*** Opening of Excerpted data ***

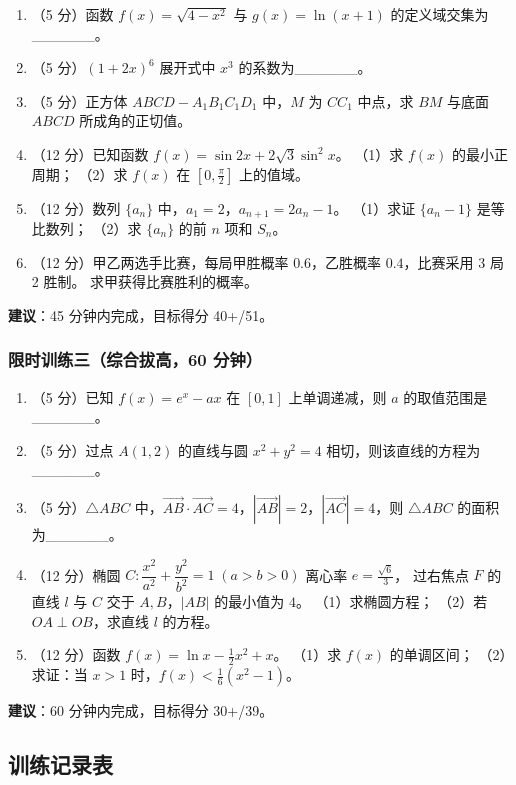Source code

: \begin{enumerate}
  \item（5 分）函数 $f(x)=\sqrt{4-x^2}$ 与 $g(x)=\ln(x+1)$ 的定义域交集为\_\_\_\_\_\_。
  \item（5 分）$(1+2x)^6$ 展开式中 $x^3$ 的系数为\_\_\_\_\_\_。
  \item（5 分）正方体 $ABCD-A_1B_1C_1D_1$ 中，$M$ 为 $CC_1$ 中点，求 $BM$ 与底面 $ABCD$ 所成角的正切值。
  \item（12 分）已知函数 $f(x)=\sin2x+2\sqrt{3}\sin^2x$。
  （1）求 $f(x)$ 的最小正周期；
  （2）求 $f(x)$ 在 $[0,\frac{\pi}{2}]$ 上的值域。
  \item（12 分）数列 $\{a_n\}$ 中，$a_1=2$，$a_{n+1}=2a_n-1$。
  （1）求证 $\{a_n-1\}$ 是等比数列；
  （2）求 $\{a_n\}$ 的前 $n$ 项和 $S_n$。
  \item（12 分）甲乙两选手比赛，每局甲胜概率 $0.6$，乙胜概率 $0.4$，比赛采用 3 局 2 胜制。
  求甲获得比赛胜利的概率。
\end{enumerate}

\textbf{建议}：45 分钟内完成，目标得分 40+/51。

\subsubsection{限时训练三（综合拔高，60 分钟）}

\begin{enumerate}
  \item（5 分）已知 $f(x)=e^x-ax$ 在 $[0,1]$ 上单调递减，则 $a$ 的取值范围是\_\_\_\_\_\_。
  \item（5 分）过点 $A(1,2)$ 的直线与圆 $x^2+y^2=4$ 相切，则该直线的方程为\_\_\_\_\_\_。
  \item（5 分）$\triangle ABC$ 中，$\overrightarrow{AB}\cdot\overrightarrow{AC}=4$，$|\overrightarrow{AB}|=2$，$|\overrightarrow{AC}|=4$，则 $\triangle ABC$ 的面积为\_\_\_\_\_\_。
  \item（12 分）椭圆 $C:\dfrac{x^2}{a^2}+\dfrac{y^2}{b^2}=1\;(a>b>0)$ 离心率 $e=\frac{\sqrt{6}}{3}$，
  过右焦点 $F$ 的直线 $l$ 与 $C$ 交于 $A,B$，$|AB|$ 的最小值为 $4$。
  （1）求椭圆方程；
  （2）若 $OA\perp OB$，求直线 $l$ 的方程。
  \item（12 分）函数 $f(x)=\ln x - \frac12 x^2 + x$。
  （1）求 $f(x)$ 的单调区间；
  （2）求证：当 $x>1$ 时，$f(x) < \frac16(x^2-1)$。
\end{enumerate}

\textbf{建议}：60 分钟内完成，目标得分 30+/39。

\subsection{训练记录表}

*** Close of Excerpted data ***

What to produce:
Could you set down the records above word for word, without any of the pictures?

Response:
Source code

: \begin{enumerate}
  \item（5 分）函数 $f(x)=\sqrt{4-x^2}$ 与 $g(x)=\ln(x+1)$ 的定义域交集为\_\_\_\_\_\_。
  \item（5 分）$(1+2x)^6$ 展开式中 $x^3$ 的系数为\_\_\_\_\_\_。
  \item（5 分）正方体 $ABCD-A_1B_1C_1D_1$ 中，$M$ 为 $CC_1$ 中点，求 $BM$ 与底面 $ABCD$ 所成角的正切值。
  \item（12 分）已知函数 $f(x)=\sin2x+2\sqrt{3}\sin^2x$。
  （1）求 $f(x)$ 的最小正周期；
  （2）求 $f(x)$ 在 $[0,\frac{\pi}{2}]$ 上的值域。
  \item（12 分）数列 $\{a_n\}$ 中，$a_1=2$，$a_{n+1}=2a_n-1$。
  （1）求证 $\{a_n-1\}$ 是等比数列；
  （2）求 $\{a_n\}$ 的前 $n$ 项和 $S_n$。
  \item（12 分）甲乙两选手比赛，每局甲胜概率 $0.6$，乙胜概率 $0.4$，比赛采用 3 局 2 胜制。
  求甲获得比赛胜利的概率。
\end{enumerate}

\textbf{建议}：45 分钟内完成，目标得分 40+/51。

\subsubsection{限时训练三（综合拔高，60 分钟）}

\begin{enumerate}
  \item（5 分）已知 $f(x)=e^x-ax$ 在 $[0,1]$ 上单调递减，则 $a$ 的取值范围是\_\_\_\_\_\_。
  \item（5 分）过点 $A(1,2)$ 的直线与圆 $x^2+y^2=4$ 相切，则该直线的方程为\_\_\_\_\_\_。
  \item（5 分）$\triangle ABC$ 中，$\overrightarrow{AB}\cdot\overrightarrow{AC}=4$，$|\overrightarrow{AB}|=2$，$|\overrightarrow{AC}|=4$，则 $\triangle ABC$ 的面积为\_\_\_\_\_\_。
  \item（12 分）椭圆 $C:\dfrac{x^2}{a^2}+\dfrac{y^2}{b^2}=1\;(a>b>0)$ 离心率 $e=\frac{\sqrt{6}}{3}$，
  过右焦点 $F$ 的直线 $l$ 与 $C$ 交于 $A,B$，$|AB|$ 的最小值为 $4$。
  （1）求椭圆方程；
  （2）若 $OA\perp OB$，求直线 $l$ 的方程。
  \item（12 分）函数 $f(x)=\ln x - \frac12 x^2 + x$。
  （1）求 $f(x)$ 的单调区间；
  （2）求证：当 $x>1$ 时，$f(x) < \frac16(x^2-1)$。
\end{enumerate}

\textbf{建议}：60 分钟内完成，目标得分 30+/39。

\subsection{训练记录表}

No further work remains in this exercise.